Dataset records START
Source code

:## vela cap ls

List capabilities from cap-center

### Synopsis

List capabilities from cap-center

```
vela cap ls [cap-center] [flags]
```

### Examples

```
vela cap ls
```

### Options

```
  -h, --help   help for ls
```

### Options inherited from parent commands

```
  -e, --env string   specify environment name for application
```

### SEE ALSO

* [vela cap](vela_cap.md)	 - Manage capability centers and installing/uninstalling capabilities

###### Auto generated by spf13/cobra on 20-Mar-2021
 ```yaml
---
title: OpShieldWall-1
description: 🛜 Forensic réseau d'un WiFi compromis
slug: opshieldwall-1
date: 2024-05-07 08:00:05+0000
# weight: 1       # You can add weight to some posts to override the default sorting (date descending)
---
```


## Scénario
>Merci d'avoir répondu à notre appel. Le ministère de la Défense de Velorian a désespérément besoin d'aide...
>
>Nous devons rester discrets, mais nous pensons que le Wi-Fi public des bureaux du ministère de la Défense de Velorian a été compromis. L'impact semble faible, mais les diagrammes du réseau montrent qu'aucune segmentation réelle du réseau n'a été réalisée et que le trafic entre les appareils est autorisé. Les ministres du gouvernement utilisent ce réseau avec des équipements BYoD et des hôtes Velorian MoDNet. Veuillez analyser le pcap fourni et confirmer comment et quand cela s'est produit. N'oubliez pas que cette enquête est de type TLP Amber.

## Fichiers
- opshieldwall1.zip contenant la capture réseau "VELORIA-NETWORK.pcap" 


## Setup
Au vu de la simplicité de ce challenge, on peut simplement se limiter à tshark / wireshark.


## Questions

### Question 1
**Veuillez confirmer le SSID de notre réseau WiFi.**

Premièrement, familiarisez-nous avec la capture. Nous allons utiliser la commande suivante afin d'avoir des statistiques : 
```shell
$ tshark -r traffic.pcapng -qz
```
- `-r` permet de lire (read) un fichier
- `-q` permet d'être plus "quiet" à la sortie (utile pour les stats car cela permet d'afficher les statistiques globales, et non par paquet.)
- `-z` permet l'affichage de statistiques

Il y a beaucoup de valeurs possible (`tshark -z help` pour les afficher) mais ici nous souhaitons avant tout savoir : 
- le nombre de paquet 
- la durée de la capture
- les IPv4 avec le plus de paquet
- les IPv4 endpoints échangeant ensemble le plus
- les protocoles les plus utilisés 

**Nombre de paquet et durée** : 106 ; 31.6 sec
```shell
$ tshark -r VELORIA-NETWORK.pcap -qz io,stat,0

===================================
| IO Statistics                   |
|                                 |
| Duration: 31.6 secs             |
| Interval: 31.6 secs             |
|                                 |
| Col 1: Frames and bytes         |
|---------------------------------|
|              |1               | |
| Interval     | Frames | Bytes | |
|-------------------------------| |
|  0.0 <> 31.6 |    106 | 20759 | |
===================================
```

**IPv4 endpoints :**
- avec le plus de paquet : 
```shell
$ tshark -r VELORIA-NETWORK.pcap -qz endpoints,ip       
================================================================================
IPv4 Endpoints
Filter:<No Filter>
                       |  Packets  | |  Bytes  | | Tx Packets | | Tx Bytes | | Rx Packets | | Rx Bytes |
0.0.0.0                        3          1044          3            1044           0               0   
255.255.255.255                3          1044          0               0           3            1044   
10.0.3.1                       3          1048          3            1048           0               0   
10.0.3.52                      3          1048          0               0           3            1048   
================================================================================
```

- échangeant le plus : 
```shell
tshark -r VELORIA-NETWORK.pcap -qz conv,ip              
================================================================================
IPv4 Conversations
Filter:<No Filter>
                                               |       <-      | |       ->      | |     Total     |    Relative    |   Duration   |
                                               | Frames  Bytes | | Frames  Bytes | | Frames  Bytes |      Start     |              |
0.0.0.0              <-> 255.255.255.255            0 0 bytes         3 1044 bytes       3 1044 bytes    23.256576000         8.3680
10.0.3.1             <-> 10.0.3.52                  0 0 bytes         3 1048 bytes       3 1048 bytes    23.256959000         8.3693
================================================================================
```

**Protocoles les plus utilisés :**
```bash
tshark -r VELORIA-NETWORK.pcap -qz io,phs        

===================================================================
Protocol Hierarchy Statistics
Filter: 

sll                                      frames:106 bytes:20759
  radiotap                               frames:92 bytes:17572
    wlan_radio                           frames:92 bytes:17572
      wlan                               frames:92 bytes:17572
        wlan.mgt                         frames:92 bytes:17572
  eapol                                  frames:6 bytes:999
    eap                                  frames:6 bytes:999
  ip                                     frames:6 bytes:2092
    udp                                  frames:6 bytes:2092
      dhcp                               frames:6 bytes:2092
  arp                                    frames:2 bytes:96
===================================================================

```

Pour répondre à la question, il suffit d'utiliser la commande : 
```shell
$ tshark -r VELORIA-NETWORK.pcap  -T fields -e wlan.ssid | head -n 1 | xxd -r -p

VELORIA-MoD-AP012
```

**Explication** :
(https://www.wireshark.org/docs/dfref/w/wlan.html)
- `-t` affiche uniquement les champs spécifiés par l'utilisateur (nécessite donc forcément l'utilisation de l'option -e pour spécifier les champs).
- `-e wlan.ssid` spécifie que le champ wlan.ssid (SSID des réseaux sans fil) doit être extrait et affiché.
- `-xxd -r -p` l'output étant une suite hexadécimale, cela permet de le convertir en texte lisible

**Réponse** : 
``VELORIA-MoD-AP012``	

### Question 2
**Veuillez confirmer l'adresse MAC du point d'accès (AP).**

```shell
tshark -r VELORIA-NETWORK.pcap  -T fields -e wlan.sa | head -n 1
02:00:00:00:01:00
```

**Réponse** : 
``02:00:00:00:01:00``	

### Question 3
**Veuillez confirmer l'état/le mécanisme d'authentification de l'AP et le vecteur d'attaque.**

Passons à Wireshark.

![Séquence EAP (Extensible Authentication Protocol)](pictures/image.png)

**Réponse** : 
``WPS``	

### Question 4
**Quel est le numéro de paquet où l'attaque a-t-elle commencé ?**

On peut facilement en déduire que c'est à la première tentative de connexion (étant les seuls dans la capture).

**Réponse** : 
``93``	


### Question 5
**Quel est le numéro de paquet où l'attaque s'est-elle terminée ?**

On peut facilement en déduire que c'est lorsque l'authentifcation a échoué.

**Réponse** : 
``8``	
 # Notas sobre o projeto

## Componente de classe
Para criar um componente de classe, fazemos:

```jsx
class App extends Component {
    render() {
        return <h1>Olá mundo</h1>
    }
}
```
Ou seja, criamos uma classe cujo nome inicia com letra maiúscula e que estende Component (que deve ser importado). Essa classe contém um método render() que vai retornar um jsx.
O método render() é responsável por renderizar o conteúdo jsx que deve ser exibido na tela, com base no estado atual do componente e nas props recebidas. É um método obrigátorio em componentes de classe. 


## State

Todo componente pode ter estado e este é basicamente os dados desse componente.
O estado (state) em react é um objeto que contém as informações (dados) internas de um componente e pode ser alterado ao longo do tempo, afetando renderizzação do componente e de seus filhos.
Dataset records END
[Exercise prompt] From the data above, output every line exactly.

[Your response]
Source code

:## vela cap ls

List capabilities from cap-center

### Synopsis

List capabilities from cap-center

```
vela cap ls [cap-center] [flags]
```

### Examples

```
vela cap ls
```

### Options

```
  -h, --help   help for ls
```

### Options inherited from parent commands

```
  -e, --env string   specify environment name for application
```

### SEE ALSO

* [vela cap](vela_cap.md)	 - Manage capability centers and installing/uninstalling capabilities

###### Auto generated by spf13/cobra on 20-Mar-2021
 ```yaml
---
title: OpShieldWall-1
description: 🛜 Forensic réseau d'un WiFi compromis
slug: opshieldwall-1
date: 2024-05-07 08:00:05+0000
# weight: 1       # You can add weight to some posts to override the default sorting (date descending)
---
```


## Scénario
>Merci d'avoir répondu à notre appel. Le ministère de la Défense de Velorian a désespérément besoin d'aide...
>
>Nous devons rester discrets, mais nous pensons que le Wi-Fi public des bureaux du ministère de la Défense de Velorian a été compromis. L'impact semble faible, mais les diagrammes du réseau montrent qu'aucune segmentation réelle du réseau n'a été réalisée et que le trafic entre les appareils est autorisé. Les ministres du gouvernement utilisent ce réseau avec des équipements BYoD et des hôtes Velorian MoDNet. Veuillez analyser le pcap fourni et confirmer comment et quand cela s'est produit. N'oubliez pas que cette enquête est de type TLP Amber.

## Fichiers
- opshieldwall1.zip contenant la capture réseau "VELORIA-NETWORK.pcap" 


## Setup
Au vu de la simplicité de ce challenge, on peut simplement se limiter à tshark / wireshark.


## Questions

### Question 1
**Veuillez confirmer le SSID de notre réseau WiFi.**

Premièrement, familiarisez-nous avec la capture. Nous allons utiliser la commande suivante afin d'avoir des statistiques : 
```shell
$ tshark -r traffic.pcapng -qz
```
- `-r` permet de lire (read) un fichier
- `-q` permet d'être plus "quiet" à la sortie (utile pour les stats car cela permet d'afficher les statistiques globales, et non par paquet.)
- `-z` permet l'affichage de statistiques

Il y a beaucoup de valeurs possible (`tshark -z help` pour les afficher) mais ici nous souhaitons avant tout savoir : 
- le nombre de paquet 
- la durée de la capture
- les IPv4 avec le plus de paquet
- les IPv4 endpoints échangeant ensemble le plus
- les protocoles les plus utilisés 

**Nombre de paquet et durée** : 106 ; 31.6 sec
```shell
$ tshark -r VELORIA-NETWORK.pcap -qz io,stat,0

===================================
| IO Statistics                   |
|                                 |
| Duration: 31.6 secs             |
| Interval: 31.6 secs             |
|                                 |
| Col 1: Frames and bytes         |
|---------------------------------|
|              |1               | |
| Interval     | Frames | Bytes | |
|-------------------------------| |
|  0.0 <> 31.6 |    106 | 20759 | |
===================================
```

**IPv4 endpoints :**
- avec le plus de paquet : 
```shell
$ tshark -r VELORIA-NETWORK.pcap -qz endpoints,ip       
================================================================================
IPv4 Endpoints
Filter:<No Filter>
                       |  Packets  | |  Bytes  | | Tx Packets | | Tx Bytes | | Rx Packets | | Rx Bytes |
0.0.0.0                        3          1044          3            1044           0               0   
255.255.255.255                3          1044          0               0           3            1044   
10.0.3.1                       3          1048          3            1048           0               0   
10.0.3.52                      3          1048          0               0           3            1048   
================================================================================
```

- échangeant le plus : 
```shell
tshark -r VELORIA-NETWORK.pcap -qz conv,ip              
================================================================================
IPv4 Conversations
Filter:<No Filter>
                                               |       <-      | |       ->      | |     Total     |    Relative    |   Duration   |
                                               | Frames  Bytes | | Frames  Bytes | | Frames  Bytes |      Start     |              |
0.0.0.0              <-> 255.255.255.255            0 0 bytes         3 1044 bytes       3 1044 bytes    23.256576000         8.3680
10.0.3.1             <-> 10.0.3.52                  0 0 bytes         3 1048 bytes       3 1048 bytes    23.256959000         8.3693
================================================================================
```

**Protocoles les plus utilisés :**
```bash
tshark -r VELORIA-NETWORK.pcap -qz io,phs        

===================================================================
Protocol Hierarchy Statistics
Filter: 

sll                                      frames:106 bytes:20759
  radiotap                               frames:92 bytes:17572
    wlan_radio                           frames:92 bytes:17572
      wlan                               frames:92 bytes:17572
        wlan.mgt                         frames:92 bytes:17572
  eapol                                  frames:6 bytes:999
    eap                                  frames:6 bytes:999
  ip                                     frames:6 bytes:2092
    udp                                  frames:6 bytes:2092
      dhcp                               frames:6 bytes:2092
  arp                                    frames:2 bytes:96
===================================================================

```

Pour répondre à la question, il suffit d'utiliser la commande : 
```shell
$ tshark -r VELORIA-NETWORK.pcap  -T fields -e wlan.ssid | head -n 1 | xxd -r -p

VELORIA-MoD-AP012
```

**Explication** :
(https://www.wireshark.org/docs/dfref/w/wlan.html)
- `-t` affiche uniquement les champs spécifiés par l'utilisateur (nécessite donc forcément l'utilisation de l'option -e pour spécifier les champs).
- `-e wlan.ssid` spécifie que le champ wlan.ssid (SSID des réseaux sans fil) doit être extrait et affiché.
- `-xxd -r -p` l'output étant une suite hexadécimale, cela permet de le convertir en texte lisible

**Réponse** : 
``VELORIA-MoD-AP012``	

### Question 2
**Veuillez confirmer l'adresse MAC du point d'accès (AP).**

```shell
tshark -r VELORIA-NETWORK.pcap  -T fields -e wlan.sa | head -n 1
02:00:00:00:01:00
```

**Réponse** : 
``02:00:00:00:01:00``	

### Question 3
**Veuillez confirmer l'état/le mécanisme d'authentification de l'AP et le vecteur d'attaque.**

Passons à Wireshark.

![Séquence EAP (Extensible Authentication Protocol)](pictures/image.png)

**Réponse** : 
``WPS``	

### Question 4
**Quel est le numéro de paquet où l'attaque a-t-elle commencé ?**

On peut facilement en déduire que c'est à la première tentative de connexion (étant les seuls dans la capture).

**Réponse** : 
``93``	


### Question 5
**Quel est le numéro de paquet où l'attaque s'est-elle terminée ?**

On peut facilement en déduire que c'est lorsque l'authentifcation a échoué.

**Réponse** : 
``8``	
 # Notas sobre o projeto

## Componente de classe
Para criar um componente de classe, fazemos:

```jsx
class App extends Component {
    render() {
        return <h1>Olá mundo</h1>
    }
}
```
Ou seja, criamos uma classe cujo nome inicia com letra maiúscula e que estende Component (que deve ser importado). Essa classe contém um método render() que vai retornar um jsx.
O método render() é responsável por renderizar o conteúdo jsx que deve ser exibido na tela, com base no estado atual do componente e nas props recebidas. É um método obrigátorio em componentes de classe. 


## State

Todo componente pode ter estado e este é basicamente os dados desse componente.
O estado (state) em react é um objeto que contém as informações (dados) internas de um componente e pode ser alterado ao longo do tempo, afetando renderizzação do componente e de seus filhos.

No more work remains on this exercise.